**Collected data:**
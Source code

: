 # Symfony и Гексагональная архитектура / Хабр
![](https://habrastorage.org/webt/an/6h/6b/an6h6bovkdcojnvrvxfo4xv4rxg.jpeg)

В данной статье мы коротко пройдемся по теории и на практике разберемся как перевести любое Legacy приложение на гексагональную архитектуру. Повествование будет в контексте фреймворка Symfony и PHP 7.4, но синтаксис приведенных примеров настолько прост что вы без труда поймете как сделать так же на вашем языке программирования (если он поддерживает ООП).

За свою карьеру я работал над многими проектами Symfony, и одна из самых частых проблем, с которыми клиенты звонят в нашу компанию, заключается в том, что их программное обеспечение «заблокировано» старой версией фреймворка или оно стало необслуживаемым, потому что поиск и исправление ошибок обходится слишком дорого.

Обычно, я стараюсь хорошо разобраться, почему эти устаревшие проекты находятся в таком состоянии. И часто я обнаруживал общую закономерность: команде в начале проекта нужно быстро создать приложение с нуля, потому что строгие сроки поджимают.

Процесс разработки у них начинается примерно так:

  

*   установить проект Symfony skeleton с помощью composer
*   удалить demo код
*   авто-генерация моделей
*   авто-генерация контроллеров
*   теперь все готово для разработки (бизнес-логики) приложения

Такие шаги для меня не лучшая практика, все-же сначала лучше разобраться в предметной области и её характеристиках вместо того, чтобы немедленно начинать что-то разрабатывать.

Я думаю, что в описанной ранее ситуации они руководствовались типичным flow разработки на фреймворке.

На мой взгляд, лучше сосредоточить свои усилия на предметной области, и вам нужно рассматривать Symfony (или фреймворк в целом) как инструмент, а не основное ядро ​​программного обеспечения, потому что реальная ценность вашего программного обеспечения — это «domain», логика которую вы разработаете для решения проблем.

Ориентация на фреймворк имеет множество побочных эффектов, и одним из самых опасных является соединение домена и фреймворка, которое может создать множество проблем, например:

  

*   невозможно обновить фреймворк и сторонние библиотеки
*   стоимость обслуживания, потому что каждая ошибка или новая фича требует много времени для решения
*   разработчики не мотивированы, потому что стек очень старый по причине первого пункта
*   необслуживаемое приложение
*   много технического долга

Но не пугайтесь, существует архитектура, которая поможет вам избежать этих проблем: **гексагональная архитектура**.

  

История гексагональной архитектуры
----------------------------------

**Exercise directions:** Copy down each line in the entries that has the word "архитектура".

**Response box:**
: # Symfony и Гексагональная архитектура / Хабр
Но не пугайтесь, существует архитектура, которая поможет вам избежать этих проблем: **гексагональная архитектура**.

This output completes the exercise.